News reports about spending $150,000 on reporting software will not cure the increasing rate of sick leave by city staffers.
Yet that’s the solution presented to the Corporate Administration, Finance and Enterprise committee by Executive Director of Corporate and Human Resources, Mark Amorosi. The purchase is to reduce the increasing rate of sick leave absenteeism.
The city acknowledges that staffers were absent from work on average 10.2 days in 2011. Doing the math, that totals 13,015 lost days last year. That’s up from an average of 9.7 days per employee in 2008.
The city staff consists of 1,276 full time employees. That does not include, the Police with 195 uniformed personnel and 80 fulltime civilian staff plus “some” part-time employees. Add in three senior staffers, the Chief, Deputy Chief and Director of Corporate Services. Then there is the senior officers association composed of inspectors and 11 civilian senior managers.
Sick leave statistics for the Police Services and Fire Department were not revealed.
Estimating the average pay of Guelph civic workers at $45,000 per year divided by paid 270 workdays a year, equals an average daily rate of $166.66.
Now multiply that by 13,015 missed days and the estimated cost to taxpayers is $4,499,820. That’s paying for work that was never done.
Amorosi estimated that the software, when applied could save the city $300,000 and an additional $200,000 for reduced overtime to fill in for absent workers.
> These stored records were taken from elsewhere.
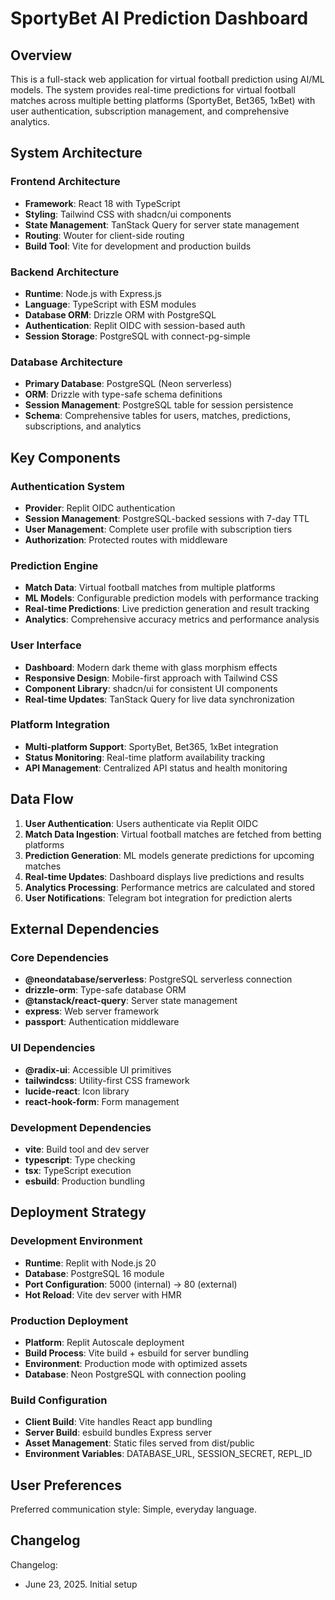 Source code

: # SportyBet AI Prediction Dashboard

## Overview

This is a full-stack web application for virtual football prediction using AI/ML models. The system provides real-time predictions for virtual football matches across multiple betting platforms (SportyBet, Bet365, 1xBet) with user authentication, subscription management, and comprehensive analytics.

## System Architecture

### Frontend Architecture
- **Framework**: React 18 with TypeScript
- **Styling**: Tailwind CSS with shadcn/ui components
- **State Management**: TanStack Query for server state management
- **Routing**: Wouter for client-side routing
- **Build Tool**: Vite for development and production builds

### Backend Architecture
- **Runtime**: Node.js with Express.js
- **Language**: TypeScript with ESM modules
- **Database ORM**: Drizzle ORM with PostgreSQL
- **Authentication**: Replit OIDC with session-based auth
- **Session Storage**: PostgreSQL with connect-pg-simple

### Database Architecture
- **Primary Database**: PostgreSQL (Neon serverless)
- **ORM**: Drizzle with type-safe schema definitions
- **Session Management**: PostgreSQL table for session persistence
- **Schema**: Comprehensive tables for users, matches, predictions, subscriptions, and analytics

## Key Components

### Authentication System
- **Provider**: Replit OIDC authentication
- **Session Management**: PostgreSQL-backed sessions with 7-day TTL
- **User Management**: Complete user profile with subscription tiers
- **Authorization**: Protected routes with middleware

### Prediction Engine
- **Match Data**: Virtual football matches from multiple platforms
- **ML Models**: Configurable prediction models with performance tracking
- **Real-time Predictions**: Live prediction generation and result tracking
- **Analytics**: Comprehensive accuracy metrics and performance analysis

### User Interface
- **Dashboard**: Modern dark theme with glass morphism effects
- **Responsive Design**: Mobile-first approach with Tailwind CSS
- **Component Library**: shadcn/ui for consistent UI components
- **Real-time Updates**: TanStack Query for live data synchronization

### Platform Integration
- **Multi-platform Support**: SportyBet, Bet365, 1xBet integration
- **Status Monitoring**: Real-time platform availability tracking
- **API Management**: Centralized API status and health monitoring

## Data Flow

1. **User Authentication**: Users authenticate via Replit OIDC
2. **Match Data Ingestion**: Virtual football matches are fetched from betting platforms
3. **Prediction Generation**: ML models generate predictions for upcoming matches
4. **Real-time Updates**: Dashboard displays live predictions and results
5. **Analytics Processing**: Performance metrics are calculated and stored
6. **User Notifications**: Telegram bot integration for prediction alerts

## External Dependencies

### Core Dependencies
- **@neondatabase/serverless**: PostgreSQL serverless connection
- **drizzle-orm**: Type-safe database ORM
- **@tanstack/react-query**: Server state management
- **express**: Web server framework
- **passport**: Authentication middleware

### UI Dependencies
- **@radix-ui**: Accessible UI primitives
- **tailwindcss**: Utility-first CSS framework
- **lucide-react**: Icon library
- **react-hook-form**: Form management

### Development Dependencies
- **vite**: Build tool and dev server
- **typescript**: Type checking
- **tsx**: TypeScript execution
- **esbuild**: Production bundling

## Deployment Strategy

### Development Environment
- **Runtime**: Replit with Node.js 20
- **Database**: PostgreSQL 16 module
- **Port Configuration**: 5000 (internal) → 80 (external)
- **Hot Reload**: Vite dev server with HMR

### Production Deployment
- **Platform**: Replit Autoscale deployment
- **Build Process**: Vite build + esbuild for server bundling
- **Environment**: Production mode with optimized assets
- **Database**: Neon PostgreSQL with connection pooling

### Build Configuration
- **Client Build**: Vite handles React app bundling
- **Server Build**: esbuild bundles Express server
- **Asset Management**: Static files served from dist/public
- **Environment Variables**: DATABASE_URL, SESSION_SECRET, REPL_ID

## User Preferences

Preferred communication style: Simple, everyday language.

## Changelog

Changelog:
- June 23, 2025. Initial setup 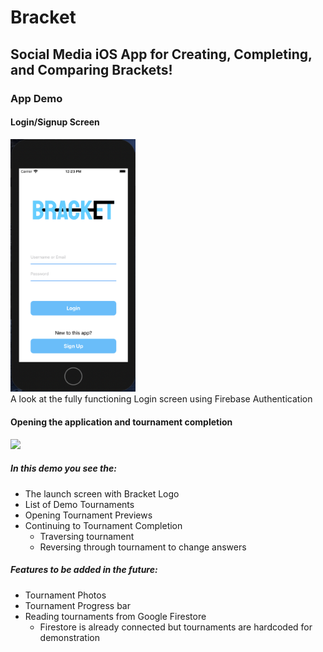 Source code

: # Bracket
## Social Media iOS App for Creating, Completing, and Comparing Brackets! 

### App Demo

#### Login/Signup Screen
<img src=https://github.com/justingalang/Bracket/blob/master/BracketLoginDemo.png width=200><br>
A look at the fully functioning Login screen using Firebase Authentication

#### Opening the application and tournament completion
<img src=https://github.com/justingalang/Bracket/blob/master/TournamentCompletionDemo.gif width=200><br>

##### In this demo you see the:
- The launch screen with Bracket Logo
- List of Demo Tournaments
- Opening Tournament Previews
- Continuing to Tournament Completion
  - Traversing tournament 
  - Reversing through tournament to change answers
  
##### Features to be added in the future:
- Tournament Photos
- Tournament Progress bar
- Reading tournaments from Google Firestore
  - Firestore is already connected but tournaments are hardcoded for demonstration
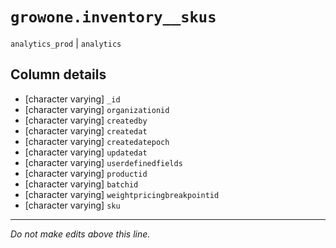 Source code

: # `growone.inventory__skus`
`analytics_prod` | `analytics`

## Column details
* [character varying] `_id`
* [character varying] `organizationid`
* [character varying] `createdby`
* [character varying] `createdat`
* [character varying] `createdatepoch`
* [character varying] `updatedat`
* [character varying] `userdefinedfields`
* [character varying] `productid`
* [character varying] `batchid`
* [character varying] `weightpricingbreakpointid`
* [character varying] `sku`

-------------------------------------------------------------------------------
*Do not make edits above this line.*
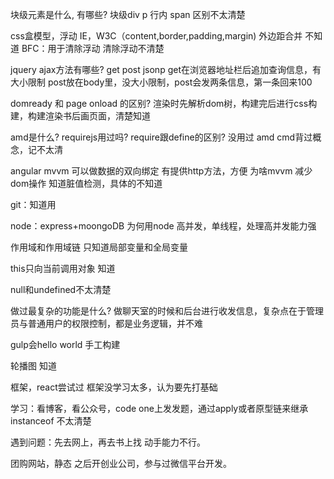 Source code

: 块级元素是什么, 有哪些?
块级div p 行内 span 区别不太清楚

css盒模型，浮动
IE，W3C（content,border,padding,margin) 外边距合并 不知道
BFC：用于清除浮动
清除浮动不清楚

jquery ajax方法有哪些?
get post jsonp get在浏览器地址栏后追加查询信息，有大小限制 post放在body里，没大小限制，post会发两条信息，第一条回来100

domready 和 page onload 的区别?
渲染时先解析dom树，构建完后进行css构建，构建渲染书后画页面，清楚知道

amd是什么? requirejs用过吗? require跟define的区别?
没用过 amd cmd背过概念，记不太清

angular mvvm 可以做数据的双向绑定 有提供http方法，方便
为啥mvvm 减少dom操作 知道脏值检测，具体的不知道

git：知道用

node：express+moongoDB
为何用node 高并发，单线程，处理高并发能力强

作用域和作用域链 只知道局部变量和全局变量

this只向当前调用对象 知道

null和undefined不太清楚

做过最复杂的功能是什么?
做聊天室的时候和后台进行收发信息，复杂点在于管理员与普通用户的权限控制，都是业务逻辑，并不难

gulp会hello world 手工构建

轮播图 知道

框架，react尝试过  框架没学习太多，认为要先打基础

学习：看博客，看公众号，code one上发发题，通过apply或者原型链来继承
instanceof 不太清楚

遇到问题：先去网上，再去书上找 动手能力不行。

团购网站，静态 之后开创业公司，参与过微信平台开发。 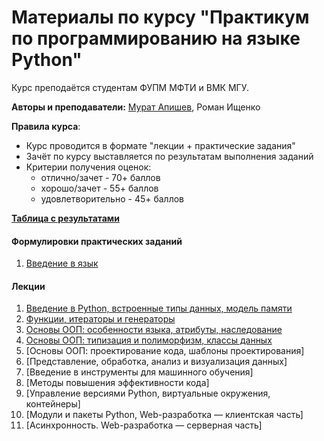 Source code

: <h1>Материалы по курсу "Практикум по программированию на языке Python"</h1>

Курс преподаётся студентам ФУПМ МФТИ и ВМК МГУ.

**Авторы и преподаватели:** [Мурат Апишев](https://mellain.github.io), Роман Ищенко

**Правила курса**:

- Курс проводится в формате "лекции + практические задания"
- Зачёт по курсу выставляется по результатам выполнения заданий
- Критерии получения оценок:
  - отлично/зачет - 70+ баллов
  - хорошо/зачет - 55+ баллов
  - удовлетворительно - 45+ баллов

[**Таблица с результатами**]()

<h4>Формулировки практических заданий</h4>

1. [Введение в язык](https://github.com/MelLain/mipt-python/blob/spring-2024/tasks/01-intro.ipynb)

<h4>Лекции</h4>

1. [Введение в Python, встроенные типы данных, модель памяти](https://github.com/MelLain/mipt-python/blob/spring-2024/lectures/01-intro.ipynb)
2. [Функции, итераторы и генераторы](https://github.com/MelLain/mipt-python/blob/spring-2024/lectures/02-functions.ipynb)
3. [Основы ООП: особенности языка, атрибуты, наследование](https://github.com/MelLain/mipt-python/blob/spring-2024/lectures/03-classes.ipynb)
4. [Основы ООП: типизация и полиморфизм, классы данных](https://github.com/MelLain/mipt-python/blob/spring-2024/lectures/04-typing.ipynb)
5. [Основы ООП: проектирование кода, шаблоны проектирования]
6. [Представление, обработка, анализ и визуализация данных]
7. [Введение в инструменты для машинного обучения]
8. [Методы повышения эффективности кода]
9. [Управление версиями Python, виртуальные окружения, контейнеры]
10. [Модули и пакеты Python, Web-разработка — клиентская часть]
11. [Асинхронность. Web-разработка — серверная часть]
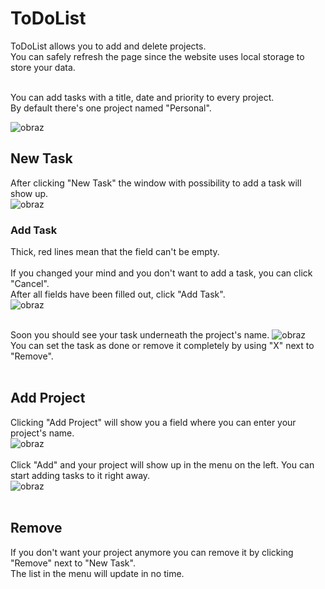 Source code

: # ToDoList

ToDoList allows you to add and delete projects. </br>
You can safely refresh the page since the website uses local storage to store your data.</br></br>

You can add tasks with a title, date and priority to every project.</br>
By default there's one project named "Personal".</br>

![obraz](https://user-images.githubusercontent.com/105065960/201168252-b89e5ae3-9b93-4d5d-94c4-b29ca386a5e5.png)</br>

## New Task
After clicking "New Task" the window with possibility to add a task will show up.</br>
![obraz](https://user-images.githubusercontent.com/105065960/201169396-14b2e85e-0c92-4753-84c9-3450e90c3f74.png)</br>

### Add Task
Thick, red lines mean that the field can't be empty.</br></br>
If you changed your mind and you don't want to add a task, you can click "Cancel".</br>
After all fields have been filled out, click "Add Task".</br>
![obraz](https://user-images.githubusercontent.com/105065960/201172944-26a2f064-2b04-45f2-87fc-43c696f801b6.png)</br></br>

Soon you should see your task underneath the project's name.
![obraz](https://user-images.githubusercontent.com/105065960/201173448-45cf5290-3f94-454c-99a6-da45074d0cd2.png)</br>
You can set the task as done or remove it completely by using "X" next to "Remove".</br></br>

## Add Project
Clicking "Add Project" will show you a field where you can enter your project's name.</br>
![obraz](https://user-images.githubusercontent.com/105065960/201174531-8ca5a527-fe90-422d-a4fc-c4d202a319be.png)</br></br>
Click "Add" and your project will show up in the menu on the left. You can start adding tasks to it right away.</br>
![obraz](https://user-images.githubusercontent.com/105065960/201175139-c31c30a4-f19c-4570-b545-5b5a0010f9b5.png)</br></br>

## Remove
If you don't want your project anymore you can remove it by clicking "Remove" next to "New Task".</br>
The list in the menu will update in no time.</br>
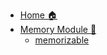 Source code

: * [Home 🏠](/)
* [Memory Module 🤔](/memory/ "🤓 pypely.memory - Documentation")
  * [memorizable](/memory/#memorizable "🤓 pypely.memory - Documentation") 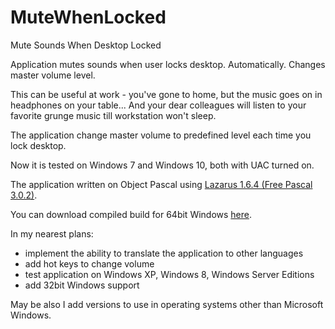 # MuteWhenLocked
Mute Sounds When Desktop Locked

Application mutes sounds when user locks desktop. Automatically. Changes master volume level.

This can be useful at work - you've gone to home, but the music goes on in headphones on your table...
And your dear colleagues will listen to your favorite grunge music till workstation won't sleep.

The application change master volume to predefined level each time you lock desktop.

Now it is tested on Windows 7 and Windows 10, both with UAC turned on.

The application written on Object Pascal using [Lazarus 1.6.4 (Free Pascal 3.0.2)](https://www.lazarus-ide.org/).

You can download compiled build for 64bit Windows [here](http://elcoder.ru/files/lockmute.zip).

In my nearest plans:
* implement the ability to translate the application to other languages
* add hot keys to change volume
* test application on Windows XP, Windows 8, Windows Server Editions
* add 32bit Windows support

May be also I add versions to use in operating systems other than Microsoft Windows.
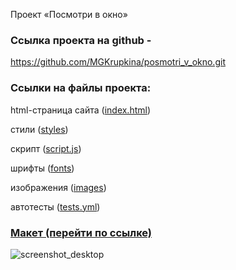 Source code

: Проект «Посмотри в окно»

<h3>Ссылка проекта на github - </h3>

https://github.com/MGKrupkina/posmotri_v_okno.git

<h3>Ссылки на файлы проекта:</h3>

html-страница сайта (<a href="https://github.com/MGKrupkina/posmotri_v_okno/blob/main/index.html" target="_blank">index.html</a>)

стили (<a href="https://github.com/MGKrupkina/posmotri_v_okno/tree/main/styles" target="_blank">styles</a>)

скрипт (<a href="https://github.com/MGKrupkina/posmotri_v_okno/blob/main/scripts/script.js" target="_blank">script.js</a>)

шрифты (<a href="https://github.com/MGKrupkina/posmotri_v_okno/tree/main/fonts" target="_blank">fonts</a>)

изображения (<a href="https://github.com/MGKrupkina/ono-tebe-nado/tree/main/images" target="_blank">images</a>)

автотесты (<a href="https://github.com/MGKrupkina/posmotri_v_okno/blob/main/.github/workflows/tests.yml" target="_blank">tests.yml</a>)


<h3><a href="https://www.figma.com/file/QHcvX1RsUI89CulRB7HLk6/%234-Посмотри-в-окно?type=design&mode=design" target="_blank">Макет (перейти по ссылке)</a></h3>

![screenshot_desktop](https://github.com/MGKrupkina/posmotri_v_okno/assets/145542673/5a1ca871-e8f7-466d-86c8-cb264fcaddab)
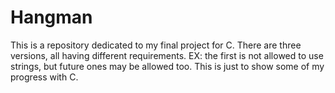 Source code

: # Hangman
This is a repository dedicated to my final project for C. There are three versions, all having different requirements. EX: the first is not allowed to use strings, but future ones may be allowed too. This is just to show some of my progress with C.
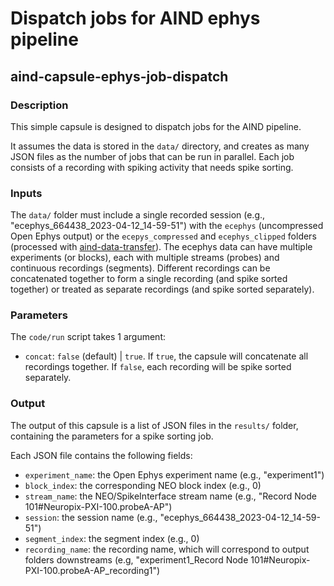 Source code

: # Dispatch jobs for AIND ephys pipeline
## aind-capsule-ephys-job-dispatch


### Description

This simple capsule is designed to dispatch jobs for the AIND pipeline. 

It assumes the data is stored in the `data/` directory, and creates as many JSON files 
as the number of jobs that can be run in parallel. Each job consists of a recording with spiking activity that needs spike sorting.

### Inputs

The `data/` folder must include a single recorded session (e.g., "ecephys_664438_2023-04-12_14-59-51") with the `ecephys` (uncompressed Open Ephys output) or the `ecepys_compressed` and `ecephys_clipped` folders (processed with [aind-data-transfer](https://github.com/AllenNeuralDynamics/aind-data-transfer)). 
The ecephys data can have multiple experiments (or blocks), each with multiple streams (probes) and continuous recordings (segments).
Different recordings can be concatenated together to form a single recording (and spike sorted together) or treated as separate recordings (and spike sorted separately).


### Parameters

The `code/run` script takes 1 argument:

- `concat`: `false` (default) | `true`. If `true`, the capsule will concatenate all recordings together. If `false`, each recording will be spike sorted separately.


### Output

The output of this capsule is a list of JSON files in the `results/` folder, containing the parameters for a spike sorting job. 

Each JSON file contains the following fields:

- `experiment_name`: the Open Ephys experiment name (e.g., "experiment1")
- `block_index`: the corresponding NEO block index (e.g., 0)
- `stream_name`: the NEO/SpikeInterface stream name (e.g., "Record Node 101#Neuropix-PXI-100.probeA-AP")
- `session`: the session name (e.g., "ecephys_664438_2023-04-12_14-59-51")
- `segment_index`: the segment index (e.g., 0)
- `recording_name`: the recording name, which will correspond to output folders downstreams (e.g, "experiment1_Record Node 101#Neuropix-PXI-100.probeA-AP_recording1") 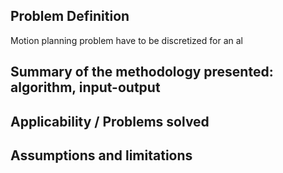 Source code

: ## Problem Definition
Motion planning problem have to be discretized for an al

## Summary of the methodology presented: algorithm, input-output

## Applicability / Problems solved 

## Assumptions and limitations
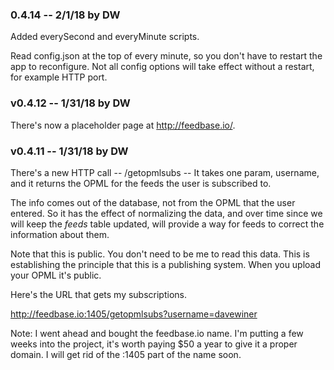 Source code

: ### 0.4.14 -- 2/1/18 by DW

Added everySecond and everyMinute scripts. 

Read config.json at the top of every minute, so you don't have to restart the app to reconfigure. Not all config options will take effect without a restart, for example HTTP port. 

### v0.4.12 -- 1/31/18 by DW

There's now a placeholder page at http://feedbase.io/.

### v0.4.11 -- 1/31/18 by DW

There's a new HTTP call -- /getopmlsubs -- It takes one param, username, and it returns the OPML for the feeds the user is subscribed to. 

The info comes out of the database, not from the OPML that the user entered. So it has the effect of normalizing the data, and over time since we will keep the <i>feeds</i> table updated, will provide a way for feeds to correct the information about them.

Note that this is public. You don't need to be me to read this data. This is establishing the principle that this is a publishing system. When you upload your OPML it's public. 

Here's the URL that gets my subscriptions.

http://feedbase.io:1405/getopmlsubs?username=davewiner

Note: I went ahead and bought the feedbase.io name. I'm putting a few weeks into the project, it's worth paying $50 a year to give it a proper domain. I will get rid of the :1405 part of the name soon.

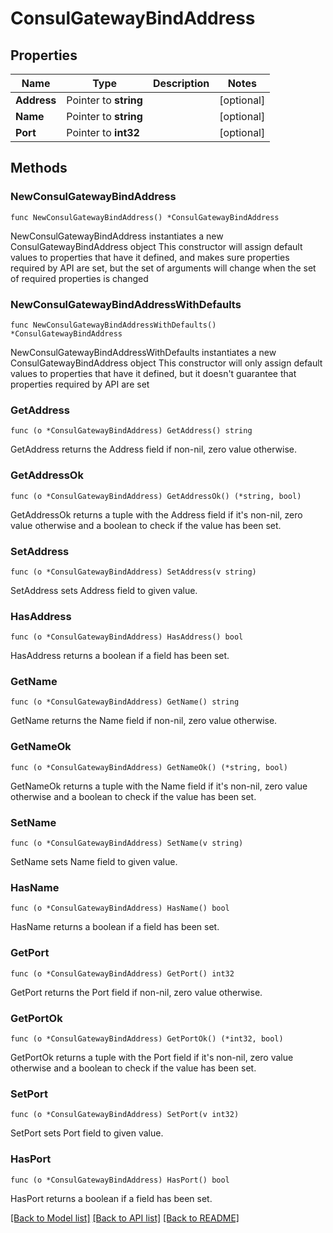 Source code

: # ConsulGatewayBindAddress

## Properties

Name | Type | Description | Notes
------------ | ------------- | ------------- | -------------
**Address** | Pointer to **string** |  | [optional] 
**Name** | Pointer to **string** |  | [optional] 
**Port** | Pointer to **int32** |  | [optional] 

## Methods

### NewConsulGatewayBindAddress

`func NewConsulGatewayBindAddress() *ConsulGatewayBindAddress`

NewConsulGatewayBindAddress instantiates a new ConsulGatewayBindAddress object
This constructor will assign default values to properties that have it defined,
and makes sure properties required by API are set, but the set of arguments
will change when the set of required properties is changed

### NewConsulGatewayBindAddressWithDefaults

`func NewConsulGatewayBindAddressWithDefaults() *ConsulGatewayBindAddress`

NewConsulGatewayBindAddressWithDefaults instantiates a new ConsulGatewayBindAddress object
This constructor will only assign default values to properties that have it defined,
but it doesn't guarantee that properties required by API are set

### GetAddress

`func (o *ConsulGatewayBindAddress) GetAddress() string`

GetAddress returns the Address field if non-nil, zero value otherwise.

### GetAddressOk

`func (o *ConsulGatewayBindAddress) GetAddressOk() (*string, bool)`

GetAddressOk returns a tuple with the Address field if it's non-nil, zero value otherwise
and a boolean to check if the value has been set.

### SetAddress

`func (o *ConsulGatewayBindAddress) SetAddress(v string)`

SetAddress sets Address field to given value.

### HasAddress

`func (o *ConsulGatewayBindAddress) HasAddress() bool`

HasAddress returns a boolean if a field has been set.

### GetName

`func (o *ConsulGatewayBindAddress) GetName() string`

GetName returns the Name field if non-nil, zero value otherwise.

### GetNameOk

`func (o *ConsulGatewayBindAddress) GetNameOk() (*string, bool)`

GetNameOk returns a tuple with the Name field if it's non-nil, zero value otherwise
and a boolean to check if the value has been set.

### SetName

`func (o *ConsulGatewayBindAddress) SetName(v string)`

SetName sets Name field to given value.

### HasName

`func (o *ConsulGatewayBindAddress) HasName() bool`

HasName returns a boolean if a field has been set.

### GetPort

`func (o *ConsulGatewayBindAddress) GetPort() int32`

GetPort returns the Port field if non-nil, zero value otherwise.

### GetPortOk

`func (o *ConsulGatewayBindAddress) GetPortOk() (*int32, bool)`

GetPortOk returns a tuple with the Port field if it's non-nil, zero value otherwise
and a boolean to check if the value has been set.

### SetPort

`func (o *ConsulGatewayBindAddress) SetPort(v int32)`

SetPort sets Port field to given value.

### HasPort

`func (o *ConsulGatewayBindAddress) HasPort() bool`

HasPort returns a boolean if a field has been set.


[[Back to Model list]](../README.md#documentation-for-models) [[Back to API list]](../README.md#documentation-for-api-endpoints) [[Back to README]](../README.md)


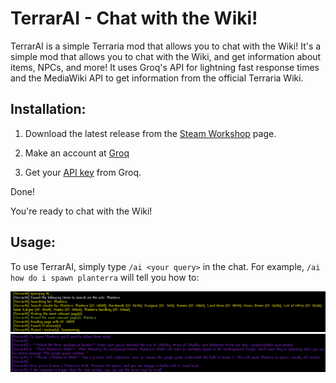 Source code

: # TerrarAI - Chat with the Wiki!

TerrarAI is a simple Terraria mod that allows you to chat with the Wiki! It's a simple mod that allows you to chat with the Wiki, and get information about items, NPCs, and more! It uses Groq's API for lightning fast response times and the MediaWiki API to get information from the official Terraria Wiki.

## Installation:

1. Download the latest release from the [Steam Workshop](https://steamcommunity.com/sharedfiles/filedetails/?id=3388169770) page.

2. Make an account at [Groq](https://groq.com/)

3. Get your [API key](https://console.groq.com/keys) from Groq.

Done!

You're ready to chat with the Wiki!

## Usage:

To use TerrarAI, simply type `/ai <your query>` in the chat. For example, `/ai how do i spawn planterra` will tell you how to:

![How to spawn Planterra Part 0](https://github.com/SirTenzin/TerrarAI/blob/master/planterra%201.png?raw=true)
![How to spawn Planterra Part 1](https://github.com/SirTenzin/TerrarAI/blob/master/planterra%200.png?raw=true) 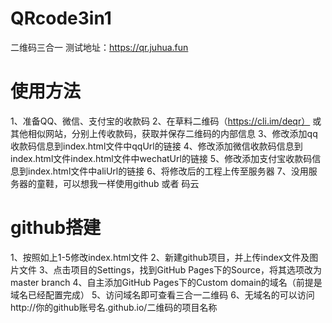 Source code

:# QRcode3in1
二维码三合一
测试地址：https://qr.juhua.fun
# 使用方法
1、准备QQ、微信、支付宝的收款码
2、在草料二维码（https://cli.im/deqr） 或其他相似网站，分别上传收款码，获取并保存二维码的内部信息
3、修改添加qq收款码信息到index.html文件中qqUrl的链接
4、修改添加微信收款码信息到index.html文件index.html文件中wechatUrl的链接
5、修改添加支付宝收款码信息到index.html文件中aliUrl的链接
6、将修改后的工程上传至服务器
7、没用服务器的童鞋，可以想我一样使用github 或者 码云
# github搭建
1、按照如上1-5修改index.html文件
2、新建github项目，并上传index文件及图片文件
3、点击项目的Settings，找到GitHub Pages下的Source，将其选项改为master branch
4、自主添加GitHub Pages下的Custom domain的域名（前提是域名已经配置完成）
5、访问域名即可查看三合一二维码
6、无域名的可以访问http://你的github账号名.github.io/二维码的项目名称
Coun. Gloria Kovach questioned where the $150,000 was coming from seeing it was not in the 2012 budget.
Amorosi, admitting that the city’s reserve accounts were too low, said funding would come from the “salary gapping reserve” that he said was very well funded for a city the size of Guelph.
How many businesses could afford to lose 10 days a year from employees who booked off sick?
The first question to ask is why are there such generous sick leave benefits in staff contracts? Are these benefits to be applied whenever at the employee’s discretion?
Somehow, the idea that the public pot is bottomless ignores the financial limits of the taxpayers.
There has been considerable discussion across the country on the runaway salaries and benefits paid to public employees. It ranges from municipalities to Provincial and Federal Governments.
The real question is, are staff benefits too generous and not controlled to the benefit of the taxpayers?
Municipalities have few sources of revenue and must balance their annual budgets. The chief source in Ontario comes from the taxpayers. It is collected by the municipalities and is shared with the Boards of Education.
For Amorosi to suggest that $150,000 should be spent on software to solve a problem for which management is responsible is wasteful and lacks discipline.
As usual, Mayor Farbridge supported the move.
It’s now up to Council to approve this proposal.
Will the Farbridge gang of eight support the committee’s recommendation? Or will the majority of council come to their senses and sandbag this attempt to let management off the hook?
Oh well, it’s only your $4,499, 820.